Key Takeaways
- Strong demand for digital transformation and integration positions the company for sustained growth and higher recurring revenues amid a shift away from legacy banking platforms.
- Expansion into advanced digital banking services and product offerings, alongside high client retention, supports recurring revenue growth and margin improvement.
- Alkami faces profitability pressures from client concentration, intense competition, commoditization, regulatory risks, and potential integration challenges from recent acquisitions.
Catalysts
About Alkami Technology- Provides cloud-based digital banking solutions in the United States.
- Demand for platform integration and digital onboarding/account opening capabilities is accelerating among banks and credit unions as they compete for younger, digitally-native account holders-Alkami's strong cross-sell momentum (MANTL, data analytics, marketing modules) and seamless integration strategy position it to capitalize on this shift, likely driving sustained revenue growth and increasing average revenue per user.
- The company is directly benefiting from the industry-wide migration away from legacy banking platforms, as evidenced by a backlog of new digital banking clients and robust user growth; with digital transformation now "mandatory" for institutions of all sizes, Alkami's pipeline underpins multi-year visibility into higher recurring revenues.
- Growing expectations for advanced, fraud-resistant, omnichannel digital banking experiences are prompting more financial institutions to adopt Alkami's API-driven, cloud-native architecture, which can support secure growth and higher operating leverage-over time, this trend should improve gross and operating margin profiles.
- Consolidation among regional and community banks is increasing user volumes on Alkami's platform (the company is a net gainer from M&A in its client base), supporting larger contract values and expanding the installed user base, both of which contribute to organic ARR growth and higher margin scalability.
- Continued rollout of new products and expansion into adjacent banking services (e.g., AI personalization, integrated data/marketing, payments), coupled with demonstrated high client retention rates, supports recurring revenue expansion and provides multiple avenues for margin improvement and long-term earnings upside.
Alkami Technology Future Earnings and Revenue Growth
Assumptions
How have these above catalysts been quantified?- Analysts are assuming Alkami Technology's revenue will grow by 24.5% annually over the next 3 years.
- Analysts assume that profit margins will increase from -10.0% today to 8.4% in 3 years time.
- Analysts expect earnings to reach $62.2 million (and earnings per share of $-0.75) by about August 2028, up from $-38.5 million today.
- In order for the above numbers to justify the analysts price target, the company would need to trade at a PE ratio of 96.7x on those 2028 earnings, up from -56.5x today. This future PE is greater than the current PE for the US Software industry at 38.7x.
- Analysts expect the number of shares outstanding to grow by 5.15% per year for the next 3 years.

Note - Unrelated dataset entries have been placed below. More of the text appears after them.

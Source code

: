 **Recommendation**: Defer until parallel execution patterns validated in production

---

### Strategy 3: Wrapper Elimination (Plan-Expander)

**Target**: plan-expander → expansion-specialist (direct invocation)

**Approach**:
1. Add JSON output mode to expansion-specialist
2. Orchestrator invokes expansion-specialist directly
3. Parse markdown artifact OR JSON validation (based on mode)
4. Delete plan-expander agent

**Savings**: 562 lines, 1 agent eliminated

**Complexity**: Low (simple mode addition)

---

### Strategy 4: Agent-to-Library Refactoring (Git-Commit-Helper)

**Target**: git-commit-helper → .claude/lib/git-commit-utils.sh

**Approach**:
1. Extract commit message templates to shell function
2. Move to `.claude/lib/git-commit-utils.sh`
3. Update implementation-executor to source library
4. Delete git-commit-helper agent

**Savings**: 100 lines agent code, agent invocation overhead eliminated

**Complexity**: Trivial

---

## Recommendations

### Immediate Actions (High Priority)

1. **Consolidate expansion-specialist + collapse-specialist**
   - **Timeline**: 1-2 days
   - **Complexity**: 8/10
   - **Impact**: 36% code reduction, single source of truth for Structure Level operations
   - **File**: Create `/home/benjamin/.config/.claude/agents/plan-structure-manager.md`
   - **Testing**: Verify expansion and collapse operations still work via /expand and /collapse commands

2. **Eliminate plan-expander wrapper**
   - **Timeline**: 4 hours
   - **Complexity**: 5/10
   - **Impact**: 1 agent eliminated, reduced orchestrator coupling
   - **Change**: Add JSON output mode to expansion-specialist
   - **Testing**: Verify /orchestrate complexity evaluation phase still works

- To value all of this in today's terms, we will use a discount rate of 8.96%, as per the Simply Wall St company report.
Alkami Technology Future Earnings Per Share Growth
Risks
What could happen that would invalidate this narrative?- Alkami's heavy concentration among regional and community financial institutions exposes it to long-term sector-specific downturns, regulatory shifts, or ongoing consolidation, which could reduce its addressable client base and ultimately pressure recurring revenue growth.
- The rapid pace of digital banking innovation and the increasing entry of larger fintechs or big tech firms into the industry risk eroding Alkami's competitive position; this may force Alkami to spend more on R&D and customer acquisition, compressing net margins and delaying sustainable profitability.

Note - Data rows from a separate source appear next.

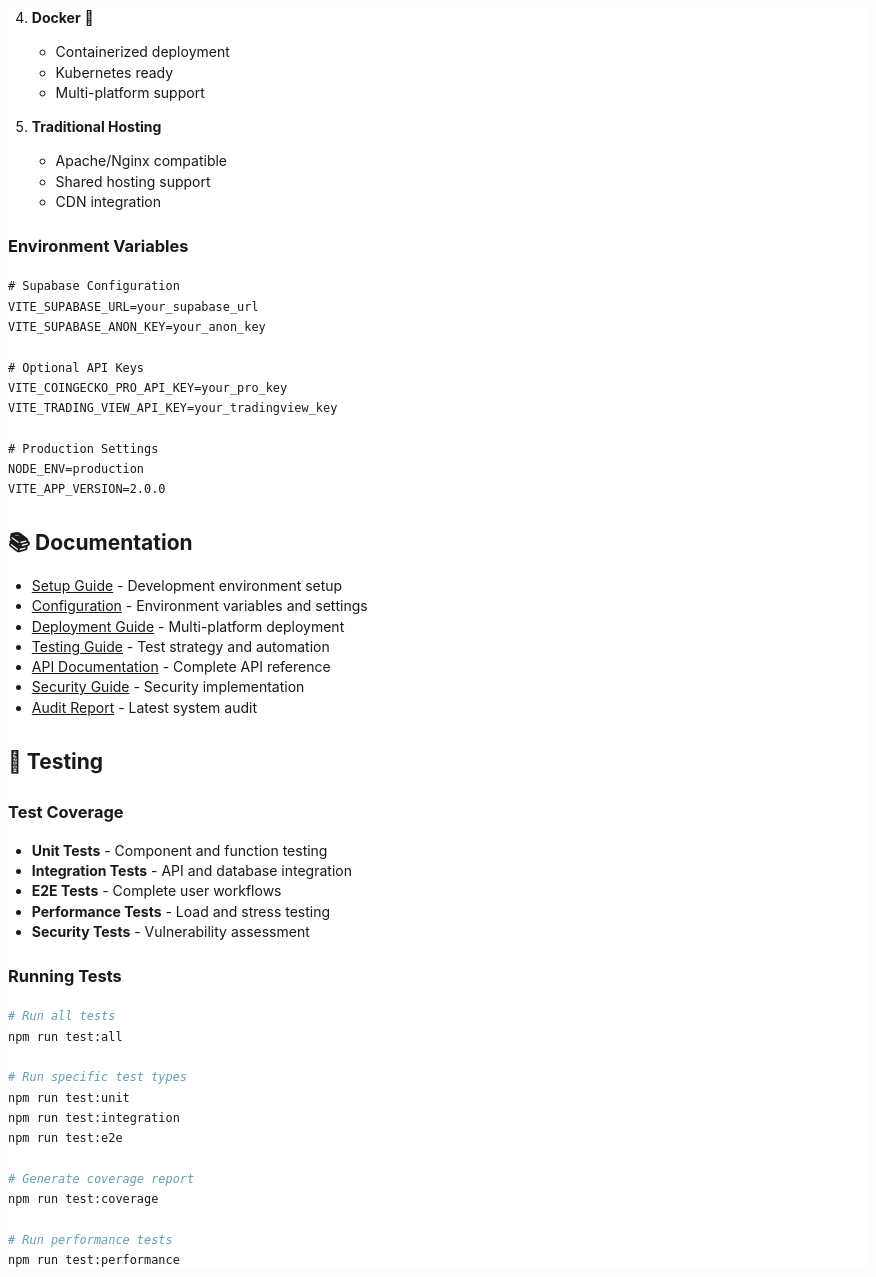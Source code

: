 4. **Docker** 🐳
   - Containerized deployment
   - Kubernetes ready
   - Multi-platform support

5. **Traditional Hosting**
   - Apache/Nginx compatible
   - Shared hosting support
   - CDN integration

### Environment Variables

```env
# Supabase Configuration
VITE_SUPABASE_URL=your_supabase_url
VITE_SUPABASE_ANON_KEY=your_anon_key

# Optional API Keys
VITE_COINGECKO_PRO_API_KEY=your_pro_key
VITE_TRADING_VIEW_API_KEY=your_tradingview_key

# Production Settings
NODE_ENV=production
VITE_APP_VERSION=2.0.0
```

## 📚 Documentation

- [Setup Guide](./setup.md) - Development environment setup
- [Configuration](./config.md) - Environment variables and settings
- [Deployment Guide](./deployment.md) - Multi-platform deployment
- [Testing Guide](./testing.md) - Test strategy and automation
- [API Documentation](./api.md) - Complete API reference
- [Security Guide](./security.md) - Security implementation
- [Audit Report](./audit_report.md) - Latest system audit

## 🧪 Testing

### Test Coverage

- **Unit Tests** - Component and function testing
- **Integration Tests** - API and database integration
- **E2E Tests** - Complete user workflows
- **Performance Tests** - Load and stress testing
- **Security Tests** - Vulnerability assessment

### Running Tests

```bash
# Run all tests
npm run test:all

# Run specific test types
npm run test:unit
npm run test:integration
npm run test:e2e

# Generate coverage report
npm run test:coverage

# Run performance tests
npm run test:performance
```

- Growing commoditization of digital banking and onboarding solutions, as more vendors offer similar platforms, could lead to downward pricing pressure for SaaS providers like Alkami, challenging the company's ability to expand ARPU and sustain gross margin growth.
- Potential regulatory changes (such as new data privacy requirements, increased scrutiny on cloud vendors, or costs imposed by partners like JPMorgan on data access/aggregation) may increase compliance and operational costs, negatively impacting net margins and earnings.
- Integration risk from acquisitions (such as MANTL), while offering cross-sell opportunities, could create operational complexities or fail to achieve expected synergies, risking higher churn, customer dissatisfaction, or lower-than-anticipated contribution to revenue and profitability.
Valuation
How have all the factors above been brought together to estimate a fair value?- The analysts have a consensus price target of $38.444 for Alkami Technology based on their expectations of its future earnings growth, profit margins and other risk factors. However, there is a degree of disagreement amongst analysts, with the most bullish reporting a price target of $46.0, and the most bearish reporting a price target of just $29.0.
- In order for you to agree with the analyst's consensus, you'd need to believe that by 2028, revenues will be $743.3 million, earnings will come to $62.2 million, and it would be trading on a PE ratio of 96.7x, assuming you use a discount rate of 9.0%.
- Given the current share price of $20.88, the analyst price target of $38.44 is 45.7% higher.
- We always encourage you to reach your own conclusions though. So sense check these analyst numbers against your own assumptions and expectations based on your understanding of the business and what you believe is probable.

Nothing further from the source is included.